Where does the word "state" show up in the records? Copy every line that holds it.

▸ **RECORDS SHOWN**
= = = = =

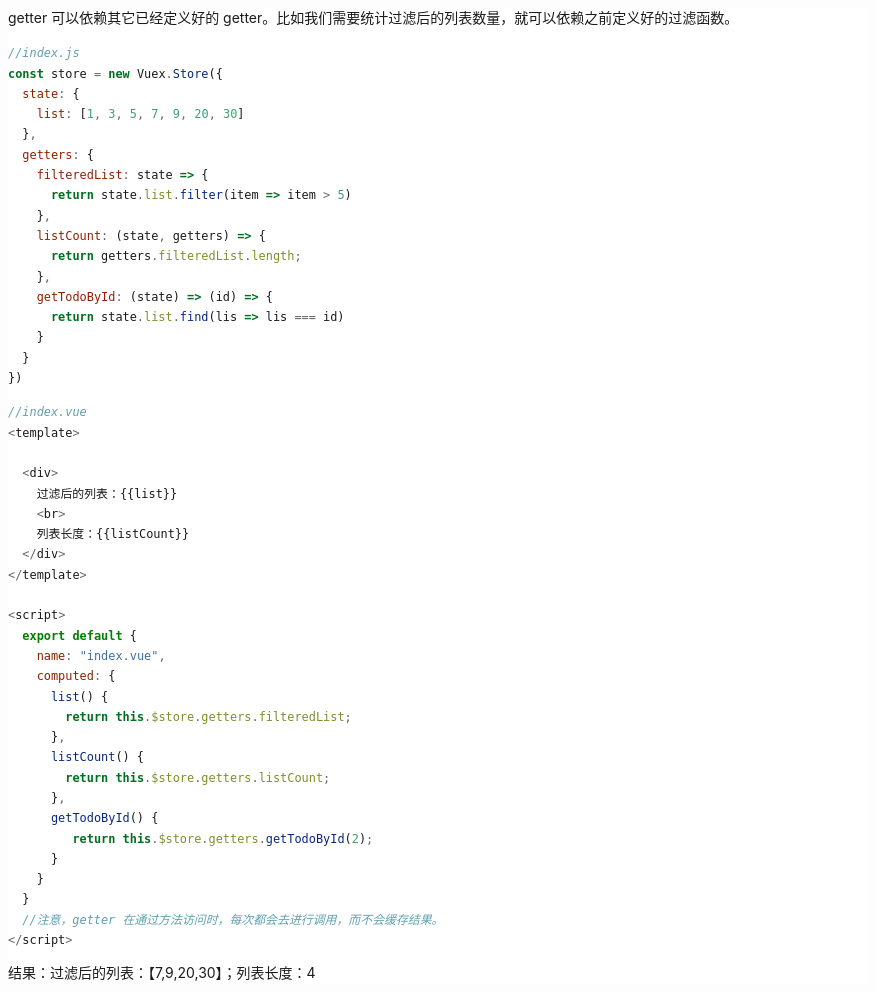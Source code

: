 getter 可以依赖其它已经定义好的 getter。比如我们需要统计过滤后的列表数量，就可以依赖之前定义好的过滤函数。

```js
//index.js
const store = new Vuex.Store({
  state: {
    list: [1, 3, 5, 7, 9, 20, 30]
  },
  getters: {
    filteredList: state => {
      return state.list.filter(item => item > 5)
    },
    listCount: (state, getters) => {
      return getters.filteredList.length;
    },
    getTodoById: (state) => (id) => {
      return state.list.find(lis => lis === id)
    }
  }
})
```

```js
//index.vue
<template>
 
  <div>
    过滤后的列表：{{list}}
    <br>
    列表长度：{{listCount}}
  </div>
</template>
 
<script>
  export default {
    name: "index.vue",
    computed: {
      list() {
        return this.$store.getters.filteredList;
      },
      listCount() {
        return this.$store.getters.listCount;
      },
      getTodoById() {
         return this.$store.getters.getTodoById(2);
      }
    }
  }
  //注意，getter 在通过方法访问时，每次都会去进行调用，而不会缓存结果。
</script>
```

结果：过滤后的列表：【7,9,20,30】；列表长度：4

= = = = =

▸ **RESPONSE**
  state: {
    filteredList: state => {
      return state.list.filter(item => item > 5)
    listCount: (state, getters) => {
    getTodoById: (state) => (id) => {
      return state.list.find(lis => lis === id)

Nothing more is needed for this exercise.